Problem to work on: Report back each line of the records that contains the string "Member".

Listed records:
/---
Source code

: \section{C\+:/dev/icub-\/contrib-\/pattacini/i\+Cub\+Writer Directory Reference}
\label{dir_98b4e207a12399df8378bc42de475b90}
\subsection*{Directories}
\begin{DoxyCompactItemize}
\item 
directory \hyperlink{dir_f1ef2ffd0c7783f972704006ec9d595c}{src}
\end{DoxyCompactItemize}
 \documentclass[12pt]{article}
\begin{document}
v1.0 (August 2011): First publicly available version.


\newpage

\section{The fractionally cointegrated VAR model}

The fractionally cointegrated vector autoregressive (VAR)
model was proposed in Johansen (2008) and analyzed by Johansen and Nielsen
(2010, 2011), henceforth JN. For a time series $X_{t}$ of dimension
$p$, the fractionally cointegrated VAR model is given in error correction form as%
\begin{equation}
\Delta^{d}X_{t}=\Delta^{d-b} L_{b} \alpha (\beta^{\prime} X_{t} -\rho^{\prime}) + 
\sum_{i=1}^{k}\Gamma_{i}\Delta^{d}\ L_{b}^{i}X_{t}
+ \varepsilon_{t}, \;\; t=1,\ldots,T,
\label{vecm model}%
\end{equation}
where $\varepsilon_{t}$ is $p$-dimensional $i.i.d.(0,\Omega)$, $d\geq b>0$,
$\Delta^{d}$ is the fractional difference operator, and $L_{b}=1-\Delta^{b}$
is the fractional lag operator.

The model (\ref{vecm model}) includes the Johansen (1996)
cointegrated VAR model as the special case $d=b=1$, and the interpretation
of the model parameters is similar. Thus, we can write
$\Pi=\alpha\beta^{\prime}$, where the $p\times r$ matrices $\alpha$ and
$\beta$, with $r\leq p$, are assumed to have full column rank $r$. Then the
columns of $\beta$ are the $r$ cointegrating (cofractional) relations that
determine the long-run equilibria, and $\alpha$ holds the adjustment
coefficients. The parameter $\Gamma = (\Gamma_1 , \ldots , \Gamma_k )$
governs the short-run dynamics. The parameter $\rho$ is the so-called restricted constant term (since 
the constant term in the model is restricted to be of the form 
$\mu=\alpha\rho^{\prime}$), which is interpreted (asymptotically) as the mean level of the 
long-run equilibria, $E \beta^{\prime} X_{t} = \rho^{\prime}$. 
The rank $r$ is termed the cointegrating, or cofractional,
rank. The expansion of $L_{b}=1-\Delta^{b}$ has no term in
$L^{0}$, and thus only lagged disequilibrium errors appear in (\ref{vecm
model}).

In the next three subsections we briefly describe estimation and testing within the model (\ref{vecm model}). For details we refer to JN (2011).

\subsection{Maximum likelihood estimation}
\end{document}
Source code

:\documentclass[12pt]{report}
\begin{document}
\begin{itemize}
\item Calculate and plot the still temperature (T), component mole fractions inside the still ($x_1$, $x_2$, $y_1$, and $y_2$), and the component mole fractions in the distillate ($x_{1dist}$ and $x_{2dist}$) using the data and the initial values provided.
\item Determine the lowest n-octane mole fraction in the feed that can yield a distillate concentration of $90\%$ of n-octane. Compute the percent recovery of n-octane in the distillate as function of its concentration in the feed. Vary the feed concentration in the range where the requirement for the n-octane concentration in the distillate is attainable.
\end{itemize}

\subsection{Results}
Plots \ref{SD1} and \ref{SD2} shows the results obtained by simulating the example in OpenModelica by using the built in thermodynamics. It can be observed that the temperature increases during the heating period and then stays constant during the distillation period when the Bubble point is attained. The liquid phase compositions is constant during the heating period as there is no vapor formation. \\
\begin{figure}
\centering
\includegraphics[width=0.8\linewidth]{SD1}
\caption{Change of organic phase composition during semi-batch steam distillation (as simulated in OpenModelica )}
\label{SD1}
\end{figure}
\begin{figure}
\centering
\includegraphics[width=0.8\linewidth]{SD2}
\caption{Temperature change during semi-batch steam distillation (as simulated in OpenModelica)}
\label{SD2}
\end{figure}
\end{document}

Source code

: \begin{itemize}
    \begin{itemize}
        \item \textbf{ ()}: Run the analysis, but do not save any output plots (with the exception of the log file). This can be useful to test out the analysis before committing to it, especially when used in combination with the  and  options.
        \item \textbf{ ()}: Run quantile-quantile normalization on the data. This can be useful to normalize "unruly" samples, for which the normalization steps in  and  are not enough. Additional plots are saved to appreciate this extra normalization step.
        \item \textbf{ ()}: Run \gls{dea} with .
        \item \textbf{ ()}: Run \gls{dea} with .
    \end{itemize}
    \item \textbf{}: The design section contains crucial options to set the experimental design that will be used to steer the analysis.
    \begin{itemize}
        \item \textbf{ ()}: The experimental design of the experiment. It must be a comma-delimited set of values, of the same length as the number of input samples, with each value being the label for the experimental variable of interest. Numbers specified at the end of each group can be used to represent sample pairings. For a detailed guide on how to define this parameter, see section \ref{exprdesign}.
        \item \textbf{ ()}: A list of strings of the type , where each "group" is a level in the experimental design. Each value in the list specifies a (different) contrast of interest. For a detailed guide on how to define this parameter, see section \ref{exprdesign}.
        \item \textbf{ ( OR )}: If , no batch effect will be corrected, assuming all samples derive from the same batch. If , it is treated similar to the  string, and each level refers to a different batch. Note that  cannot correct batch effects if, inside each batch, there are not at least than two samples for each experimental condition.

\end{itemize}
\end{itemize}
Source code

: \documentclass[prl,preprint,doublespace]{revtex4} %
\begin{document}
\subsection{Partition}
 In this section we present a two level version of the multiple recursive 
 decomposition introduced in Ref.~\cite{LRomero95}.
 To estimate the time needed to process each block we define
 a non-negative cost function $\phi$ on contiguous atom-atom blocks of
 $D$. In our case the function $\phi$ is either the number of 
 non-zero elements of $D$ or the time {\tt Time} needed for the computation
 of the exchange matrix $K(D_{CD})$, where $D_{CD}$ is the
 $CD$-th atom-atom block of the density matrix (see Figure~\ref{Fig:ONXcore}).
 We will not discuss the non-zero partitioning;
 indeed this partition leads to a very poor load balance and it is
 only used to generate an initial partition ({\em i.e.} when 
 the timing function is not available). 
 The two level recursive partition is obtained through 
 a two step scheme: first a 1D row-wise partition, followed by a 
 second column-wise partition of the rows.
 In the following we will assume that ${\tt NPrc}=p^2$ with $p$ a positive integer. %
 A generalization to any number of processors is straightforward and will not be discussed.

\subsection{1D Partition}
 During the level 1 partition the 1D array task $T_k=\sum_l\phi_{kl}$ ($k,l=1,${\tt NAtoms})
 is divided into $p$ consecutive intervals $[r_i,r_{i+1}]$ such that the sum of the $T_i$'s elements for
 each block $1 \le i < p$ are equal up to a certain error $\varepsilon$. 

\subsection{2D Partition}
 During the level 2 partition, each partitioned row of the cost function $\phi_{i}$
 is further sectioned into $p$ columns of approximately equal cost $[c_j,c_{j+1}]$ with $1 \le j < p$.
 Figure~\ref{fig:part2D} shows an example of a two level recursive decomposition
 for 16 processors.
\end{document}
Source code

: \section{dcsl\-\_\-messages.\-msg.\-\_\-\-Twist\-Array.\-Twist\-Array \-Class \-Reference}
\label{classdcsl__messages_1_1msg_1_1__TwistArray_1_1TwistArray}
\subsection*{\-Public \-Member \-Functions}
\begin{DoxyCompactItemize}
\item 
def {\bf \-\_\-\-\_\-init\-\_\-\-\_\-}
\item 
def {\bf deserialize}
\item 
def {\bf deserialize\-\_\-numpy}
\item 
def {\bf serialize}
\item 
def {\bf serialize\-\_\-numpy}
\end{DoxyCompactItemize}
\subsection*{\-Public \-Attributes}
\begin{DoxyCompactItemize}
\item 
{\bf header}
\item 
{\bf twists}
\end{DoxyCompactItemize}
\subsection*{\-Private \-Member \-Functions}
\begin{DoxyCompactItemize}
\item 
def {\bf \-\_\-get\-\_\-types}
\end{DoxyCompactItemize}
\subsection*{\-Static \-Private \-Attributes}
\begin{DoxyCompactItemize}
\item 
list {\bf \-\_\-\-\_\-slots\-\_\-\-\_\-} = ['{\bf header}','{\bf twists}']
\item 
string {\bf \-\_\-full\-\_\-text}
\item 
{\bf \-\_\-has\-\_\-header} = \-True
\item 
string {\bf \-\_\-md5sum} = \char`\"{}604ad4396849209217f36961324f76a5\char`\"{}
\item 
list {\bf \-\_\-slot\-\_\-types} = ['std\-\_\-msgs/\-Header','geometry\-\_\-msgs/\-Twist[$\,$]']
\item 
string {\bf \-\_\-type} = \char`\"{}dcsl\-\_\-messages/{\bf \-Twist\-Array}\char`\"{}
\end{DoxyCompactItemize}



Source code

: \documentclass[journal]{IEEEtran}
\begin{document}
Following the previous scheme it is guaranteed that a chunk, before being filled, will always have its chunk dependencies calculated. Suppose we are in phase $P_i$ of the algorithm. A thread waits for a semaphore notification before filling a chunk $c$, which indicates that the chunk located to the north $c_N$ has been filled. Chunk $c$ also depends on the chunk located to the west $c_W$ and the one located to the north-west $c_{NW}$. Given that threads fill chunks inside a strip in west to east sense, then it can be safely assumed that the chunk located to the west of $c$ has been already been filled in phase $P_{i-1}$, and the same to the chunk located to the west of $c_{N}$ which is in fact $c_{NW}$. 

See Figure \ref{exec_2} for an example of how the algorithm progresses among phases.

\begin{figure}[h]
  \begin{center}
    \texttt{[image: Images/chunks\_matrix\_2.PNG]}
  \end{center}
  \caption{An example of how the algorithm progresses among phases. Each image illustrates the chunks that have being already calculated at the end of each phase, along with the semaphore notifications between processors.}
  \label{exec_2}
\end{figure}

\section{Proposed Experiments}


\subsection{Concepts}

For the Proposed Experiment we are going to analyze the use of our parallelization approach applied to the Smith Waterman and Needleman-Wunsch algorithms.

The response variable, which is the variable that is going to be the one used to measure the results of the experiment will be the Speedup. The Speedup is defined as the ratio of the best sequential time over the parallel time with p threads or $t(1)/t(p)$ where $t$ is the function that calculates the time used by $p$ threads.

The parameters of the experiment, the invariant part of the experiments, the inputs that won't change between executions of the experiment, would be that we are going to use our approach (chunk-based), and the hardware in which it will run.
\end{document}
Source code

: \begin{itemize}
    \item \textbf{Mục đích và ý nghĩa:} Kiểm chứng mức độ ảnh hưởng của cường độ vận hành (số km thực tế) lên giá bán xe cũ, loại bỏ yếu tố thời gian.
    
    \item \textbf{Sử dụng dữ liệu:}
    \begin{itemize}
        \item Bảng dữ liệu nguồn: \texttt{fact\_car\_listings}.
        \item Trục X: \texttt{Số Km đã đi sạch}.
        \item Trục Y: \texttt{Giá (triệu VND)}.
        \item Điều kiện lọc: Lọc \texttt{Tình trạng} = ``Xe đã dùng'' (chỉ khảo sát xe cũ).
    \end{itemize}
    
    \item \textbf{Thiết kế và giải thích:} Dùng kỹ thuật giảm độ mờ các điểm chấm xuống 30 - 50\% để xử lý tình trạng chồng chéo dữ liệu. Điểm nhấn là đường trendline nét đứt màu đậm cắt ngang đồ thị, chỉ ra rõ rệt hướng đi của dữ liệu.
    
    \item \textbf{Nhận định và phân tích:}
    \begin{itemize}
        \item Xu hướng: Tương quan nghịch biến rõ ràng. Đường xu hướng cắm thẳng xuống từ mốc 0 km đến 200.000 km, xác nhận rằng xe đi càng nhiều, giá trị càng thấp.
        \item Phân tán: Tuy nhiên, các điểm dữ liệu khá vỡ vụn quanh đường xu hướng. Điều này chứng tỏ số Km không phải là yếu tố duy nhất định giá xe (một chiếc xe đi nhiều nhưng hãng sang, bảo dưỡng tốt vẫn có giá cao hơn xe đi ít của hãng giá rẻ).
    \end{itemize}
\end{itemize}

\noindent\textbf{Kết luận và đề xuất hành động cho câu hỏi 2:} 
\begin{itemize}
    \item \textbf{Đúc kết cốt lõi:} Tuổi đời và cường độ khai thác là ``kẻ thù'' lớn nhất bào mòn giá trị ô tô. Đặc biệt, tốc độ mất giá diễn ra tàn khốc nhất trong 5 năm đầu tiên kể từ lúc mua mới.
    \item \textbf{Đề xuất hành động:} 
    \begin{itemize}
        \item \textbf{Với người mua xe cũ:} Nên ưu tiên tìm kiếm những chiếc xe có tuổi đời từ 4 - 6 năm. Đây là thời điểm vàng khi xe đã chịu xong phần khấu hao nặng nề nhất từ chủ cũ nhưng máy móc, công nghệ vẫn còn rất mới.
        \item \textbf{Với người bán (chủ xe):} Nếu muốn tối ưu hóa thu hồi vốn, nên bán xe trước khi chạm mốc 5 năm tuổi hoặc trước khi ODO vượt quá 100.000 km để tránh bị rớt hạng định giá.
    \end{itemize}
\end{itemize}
\---
Solution for this exercise:
\subsection*{\-Public \-Member \-Functions}
\subsection*{\-Private \-Member \-Functions}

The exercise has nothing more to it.